Please write out each entry below exactly as given.

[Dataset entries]
- - -

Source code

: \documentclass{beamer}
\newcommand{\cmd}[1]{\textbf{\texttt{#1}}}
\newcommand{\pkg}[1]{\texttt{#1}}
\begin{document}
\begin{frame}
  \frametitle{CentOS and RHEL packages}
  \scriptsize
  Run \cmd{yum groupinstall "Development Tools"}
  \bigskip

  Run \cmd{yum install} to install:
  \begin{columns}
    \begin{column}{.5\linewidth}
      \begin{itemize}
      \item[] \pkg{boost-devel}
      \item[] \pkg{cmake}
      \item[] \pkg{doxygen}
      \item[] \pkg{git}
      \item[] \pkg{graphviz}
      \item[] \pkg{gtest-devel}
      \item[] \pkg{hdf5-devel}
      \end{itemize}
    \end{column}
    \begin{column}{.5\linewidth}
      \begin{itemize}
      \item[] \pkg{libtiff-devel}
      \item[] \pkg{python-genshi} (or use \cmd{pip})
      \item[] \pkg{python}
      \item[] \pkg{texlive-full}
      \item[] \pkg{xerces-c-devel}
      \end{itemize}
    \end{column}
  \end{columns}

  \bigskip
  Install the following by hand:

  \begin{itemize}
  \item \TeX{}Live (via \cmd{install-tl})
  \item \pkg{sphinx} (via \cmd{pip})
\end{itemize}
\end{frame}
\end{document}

- - -

# Final answer
Source code

: \documentclass{beamer}
\newcommand{\cmd}[1]{\textbf{\texttt{#1}}}
\newcommand{\pkg}[1]{\texttt{#1}}
\begin{document}
\begin{frame}
  \frametitle{CentOS and RHEL packages}
  \scriptsize
  Run \cmd{yum groupinstall "Development Tools"}
  \bigskip

  Run \cmd{yum install} to install:
  \begin{columns}
    \begin{column}{.5\linewidth}
      \begin{itemize}
      \item[] \pkg{boost-devel}
      \item[] \pkg{cmake}
      \item[] \pkg{doxygen}
      \item[] \pkg{git}
      \item[] \pkg{graphviz}
      \item[] \pkg{gtest-devel}
      \item[] \pkg{hdf5-devel}
      \end{itemize}
    \end{column}
    \begin{column}{.5\linewidth}
      \begin{itemize}
      \item[] \pkg{libtiff-devel}
      \item[] \pkg{python-genshi} (or use \cmd{pip})
      \item[] \pkg{python}
      \item[] \pkg{texlive-full}
      \item[] \pkg{xerces-c-devel}
      \end{itemize}
    \end{column}
  \end{columns}

  \bigskip
  Install the following by hand:

  \begin{itemize}
  \item \TeX{}Live (via \cmd{install-tl})
  \item \pkg{sphinx} (via \cmd{pip})
\end{itemize}
\end{frame}
\end{document}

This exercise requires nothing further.